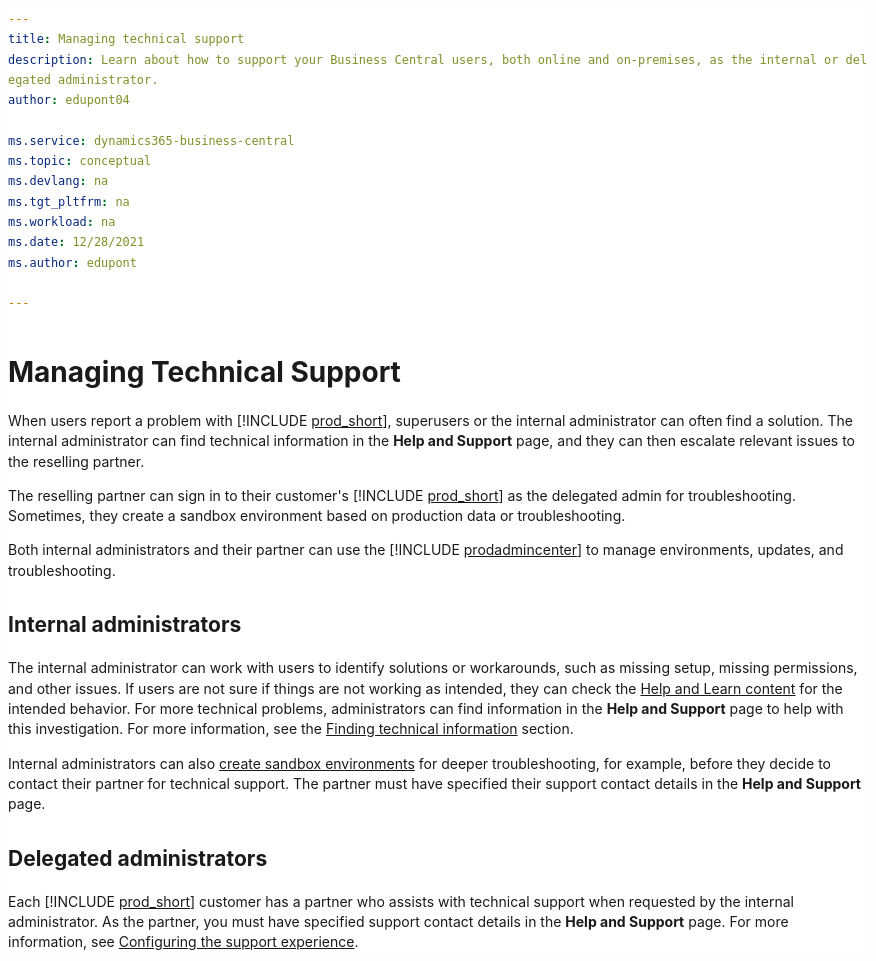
 ```yaml
---
title: Managing technical support
description: Learn about how to support your Business Central users, both online and on-premises, as the internal or delegated administrator.
author: edupont04

ms.service: dynamics365-business-central
ms.topic: conceptual
ms.devlang: na
ms.tgt_pltfrm: na
ms.workload: na
ms.date: 12/28/2021
ms.author: edupont

---
```


# Managing Technical Support

When users report a problem with [!INCLUDE [prod_short](../developer/includes/prod_short.md)], superusers or the internal administrator can often find a solution. The internal administrator can find technical information in the **Help and Support** page, and they can then escalate relevant issues to the reselling partner.  

The reselling partner can sign in to their customer's [!INCLUDE [prod_short](../developer/includes/prod_short.md)] as the delegated admin for troubleshooting. Sometimes, they create a sandbox environment based on production data or troubleshooting.  

Both internal administrators and their partner can use the [!INCLUDE [prodadmincenter](../developer/includes/prodadmincenter.md)] to manage environments, updates, and troubleshooting.  

## Internal administrators

The internal administrator can work with users to identify solutions or workarounds, such as missing setup, missing permissions, and other issues. If users are not sure if things are not working as intended, they can check the [Help and Learn content](../user-assistance.md) for the intended behavior. For more technical problems, administrators can find information in the **Help and Support** page to help with this investigation. For more information, see the [Finding technical information](#finding-technical-information) section.  

Internal administrators can also [create sandbox environments](environment-types.md#sandbox-environments) for deeper troubleshooting, for example, before they decide to contact their partner for technical support. The partner must have specified their support contact details in the **Help and Support** page.  

## Delegated administrators

Each [!INCLUDE [prod_short](../developer/includes/prod_short.md)] customer has a partner who assists with technical support when requested by the internal administrator. As the partner, you must have specified support contact details in the **Help and Support** page. For more information, see [Configuring the support experience](../technical-support.md#configuring-the-support-experience).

────────────────────

The answer must be every line from the records above that contains "developer".

When users report a problem with [!INCLUDE [prod_short](../developer/includes/prod_short.md)], superusers or the internal administrator can often find a solution. The internal administrator can find technical information in the **Help and Support** page, and they can then escalate relevant issues to the reselling partner.  
The reselling partner can sign in to their customer's [!INCLUDE [prod_short](../developer/includes/prod_short.md)] as the delegated admin for troubleshooting. Sometimes, they create a sandbox environment based on production data or troubleshooting.  
Both internal administrators and their partner can use the [!INCLUDE [prodadmincenter](../developer/includes/prodadmincenter.md)] to manage environments, updates, and troubleshooting.  
Each [!INCLUDE [prod_short](../developer/includes/prod_short.md)] customer has a partner who assists with technical support when requested by the internal administrator. As the partner, you must have specified support contact details in the **Help and Support** page. For more information, see [Configuring the support experience](../technical-support.md#configuring-the-support-experience).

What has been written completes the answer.